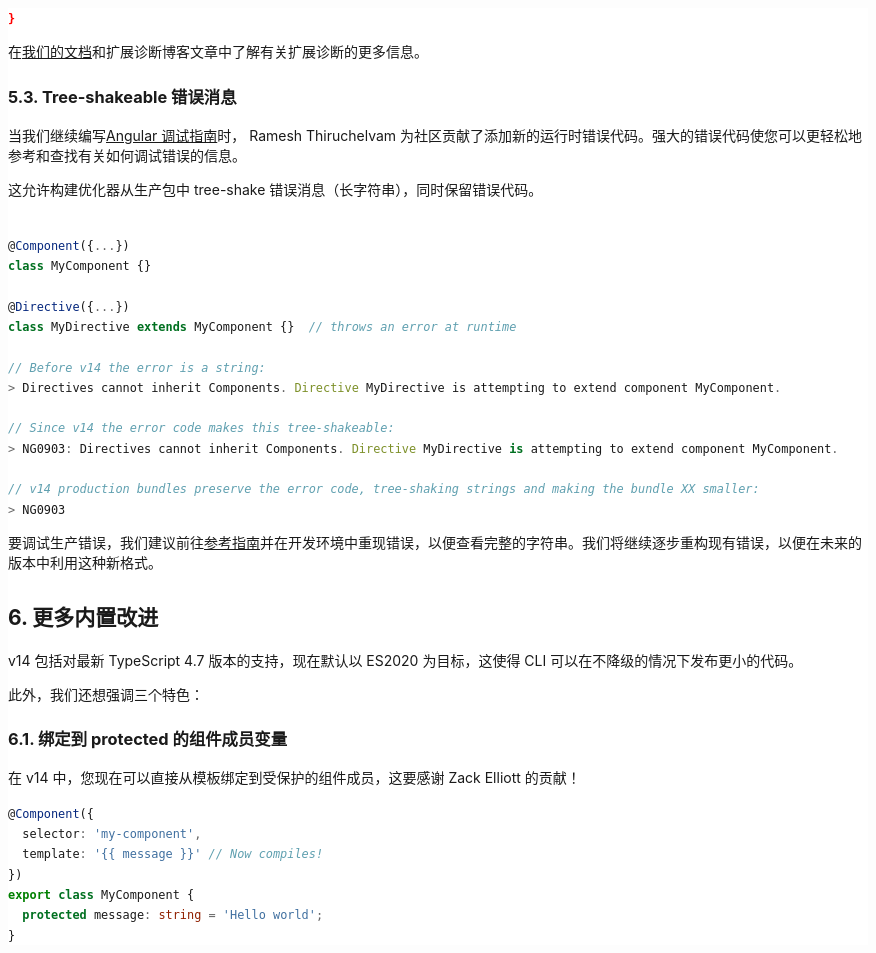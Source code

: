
 ```json
}

```

在[我们的文档](https://angular.io/extended-diagnostics)和扩展诊断博客文章中了解有关扩展诊断的更多信息。

### 5.3. Tree-shakeable 错误消息

当我们继续编写[Angular 调试指南](https://blog.angular.io/angular-debugging-guides-dfe0ef915036)时， Ramesh Thiruchelvam 为社区贡献了添加新的运行时错误代码。强大的错误代码使您可以更轻松地参考和查找有关如何调试错误的信息。

这允许构建优化器从生产包中 tree-shake 错误消息（长字符串），同时保留错误代码。

```ts

@Component({...})
class MyComponent {}

@Directive({...})
class MyDirective extends MyComponent {}  // throws an error at runtime

// Before v14 the error is a string:
> Directives cannot inherit Components. Directive MyDirective is attempting to extend component MyComponent.

// Since v14 the error code makes this tree-shakeable:
> NG0903: Directives cannot inherit Components. Directive MyDirective is attempting to extend component MyComponent.

// v14 production bundles preserve the error code, tree-shaking strings and making the bundle XX smaller:
> NG0903

```

要调试生产错误，我们建议前往[参考指南](https://angular.io/errors/)并在开发环境中重现错误，以便查看完整的字符串。我们将继续逐步重构现有错误，以便在未来的版本中利用这种新格式。

## 6. 更多内置改进

v14 包括对最新 TypeScript 4.7 版本的支持，现在默认以 ES2020 为目标，这使得 CLI 可以在不降级的情况下发布更小的代码。

此外，我们还想强调三个特色：

### 6.1. 绑定到 protected 的组件成员变量

在 v14 中，您现在可以直接从模板绑定到受保护的组件成员，这要感谢 Zack Elliott 的贡献！

```ts
@Component({
  selector: 'my-component',
  template: '{{ message }}' // Now compiles!
})
export class MyComponent {
  protected message: string = 'Hello world';
}
```
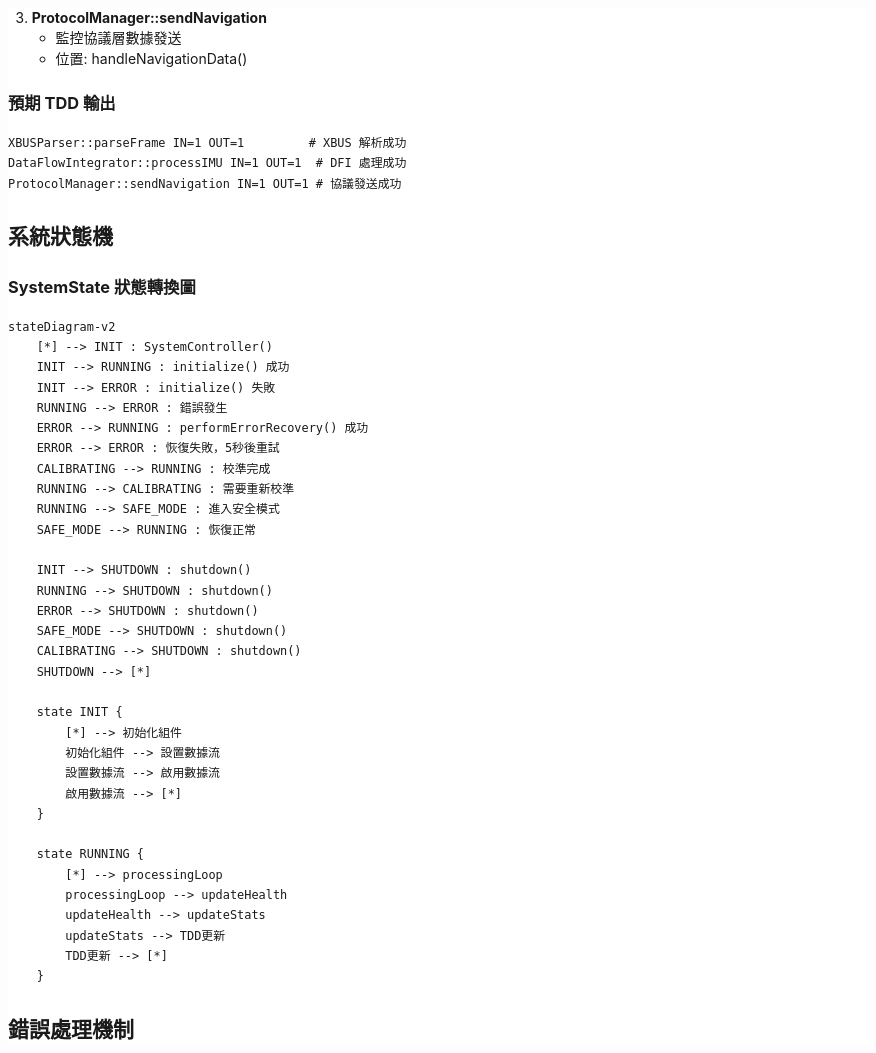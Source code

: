 3. **ProtocolManager::sendNavigation**  
   - 監控協議層數據發送
   - 位置: handleNavigationData()

### 預期 TDD 輸出
```
XBUSParser::parseFrame IN=1 OUT=1         # XBUS 解析成功
DataFlowIntegrator::processIMU IN=1 OUT=1  # DFI 處理成功  
ProtocolManager::sendNavigation IN=1 OUT=1 # 協議發送成功
```

## 系統狀態機

### SystemState 狀態轉換圖
```mermaid
stateDiagram-v2
    [*] --> INIT : SystemController()
    INIT --> RUNNING : initialize() 成功
    INIT --> ERROR : initialize() 失敗
    RUNNING --> ERROR : 錯誤發生
    ERROR --> RUNNING : performErrorRecovery() 成功
    ERROR --> ERROR : 恢復失敗，5秒後重試
    CALIBRATING --> RUNNING : 校準完成
    RUNNING --> CALIBRATING : 需要重新校準
    RUNNING --> SAFE_MODE : 進入安全模式
    SAFE_MODE --> RUNNING : 恢復正常
    
    INIT --> SHUTDOWN : shutdown()
    RUNNING --> SHUTDOWN : shutdown()
    ERROR --> SHUTDOWN : shutdown()
    SAFE_MODE --> SHUTDOWN : shutdown()
    CALIBRATING --> SHUTDOWN : shutdown()
    SHUTDOWN --> [*]
    
    state INIT {
        [*] --> 初始化組件
        初始化組件 --> 設置數據流
        設置數據流 --> 啟用數據流
        啟用數據流 --> [*]
    }
    
    state RUNNING {
        [*] --> processingLoop
        processingLoop --> updateHealth
        updateHealth --> updateStats
        updateStats --> TDD更新
        TDD更新 --> [*]
    }
```

## 錯誤處理機制
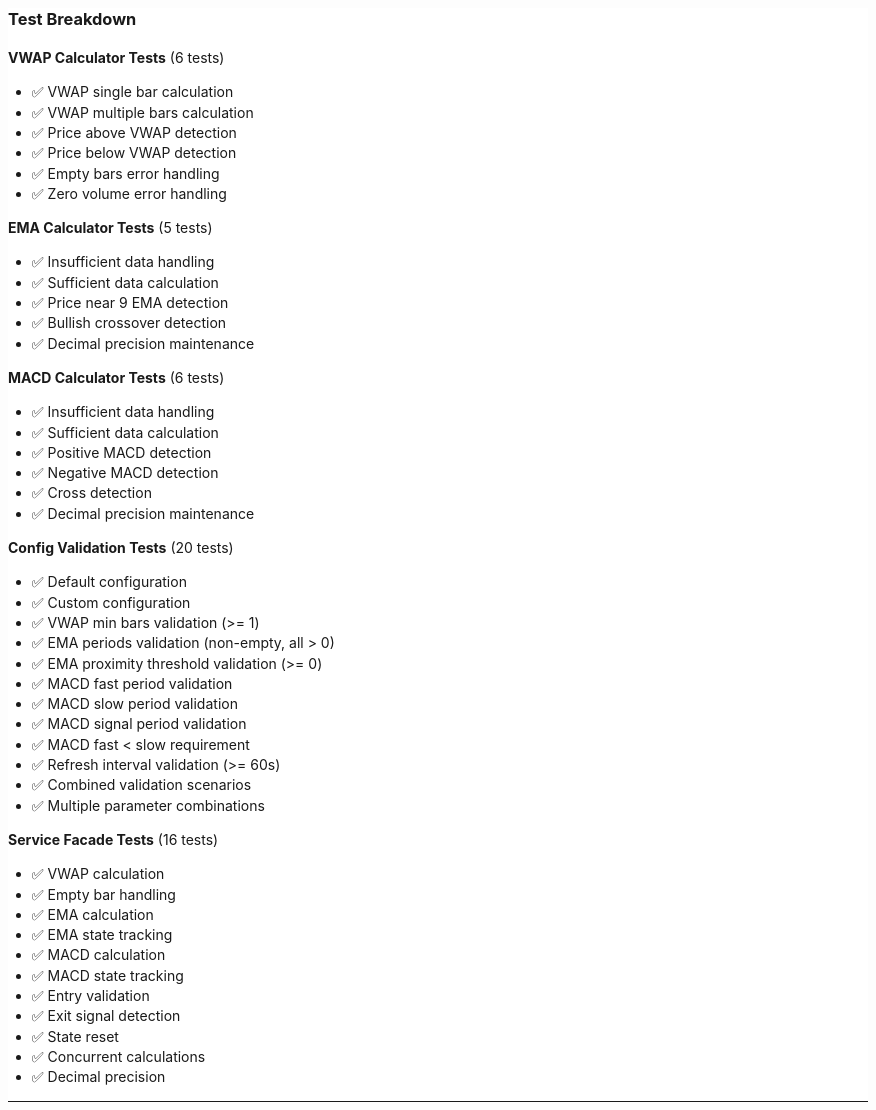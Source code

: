 ### Test Breakdown

**VWAP Calculator Tests** (6 tests)
- ✅ VWAP single bar calculation
- ✅ VWAP multiple bars calculation
- ✅ Price above VWAP detection
- ✅ Price below VWAP detection
- ✅ Empty bars error handling
- ✅ Zero volume error handling

**EMA Calculator Tests** (5 tests)
- ✅ Insufficient data handling
- ✅ Sufficient data calculation
- ✅ Price near 9 EMA detection
- ✅ Bullish crossover detection
- ✅ Decimal precision maintenance

**MACD Calculator Tests** (6 tests)
- ✅ Insufficient data handling
- ✅ Sufficient data calculation
- ✅ Positive MACD detection
- ✅ Negative MACD detection
- ✅ Cross detection
- ✅ Decimal precision maintenance

**Config Validation Tests** (20 tests)
- ✅ Default configuration
- ✅ Custom configuration
- ✅ VWAP min bars validation (>= 1)
- ✅ EMA periods validation (non-empty, all > 0)
- ✅ EMA proximity threshold validation (>= 0)
- ✅ MACD fast period validation
- ✅ MACD slow period validation
- ✅ MACD signal period validation
- ✅ MACD fast < slow requirement
- ✅ Refresh interval validation (>= 60s)
- ✅ Combined validation scenarios
- ✅ Multiple parameter combinations

**Service Facade Tests** (16 tests)
- ✅ VWAP calculation
- ✅ Empty bar handling
- ✅ EMA calculation
- ✅ EMA state tracking
- ✅ MACD calculation
- ✅ MACD state tracking
- ✅ Entry validation
- ✅ Exit signal detection
- ✅ State reset
- ✅ Concurrent calculations
- ✅ Decimal precision

---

- - -

> THE PROBLEM: Among the entries above, find the line with "- ✅ Default configuration" and the line with "- ✅ MACD slow period validation"; give again exactly these two lines and all lines between them.

> ANSWER TO THIS EXERCISE:
- ✅ Default configuration
- ✅ Custom configuration
- ✅ VWAP min bars validation (>= 1)
- ✅ EMA periods validation (non-empty, all > 0)
- ✅ EMA proximity threshold validation (>= 0)
- ✅ MACD fast period validation
- ✅ MACD slow period validation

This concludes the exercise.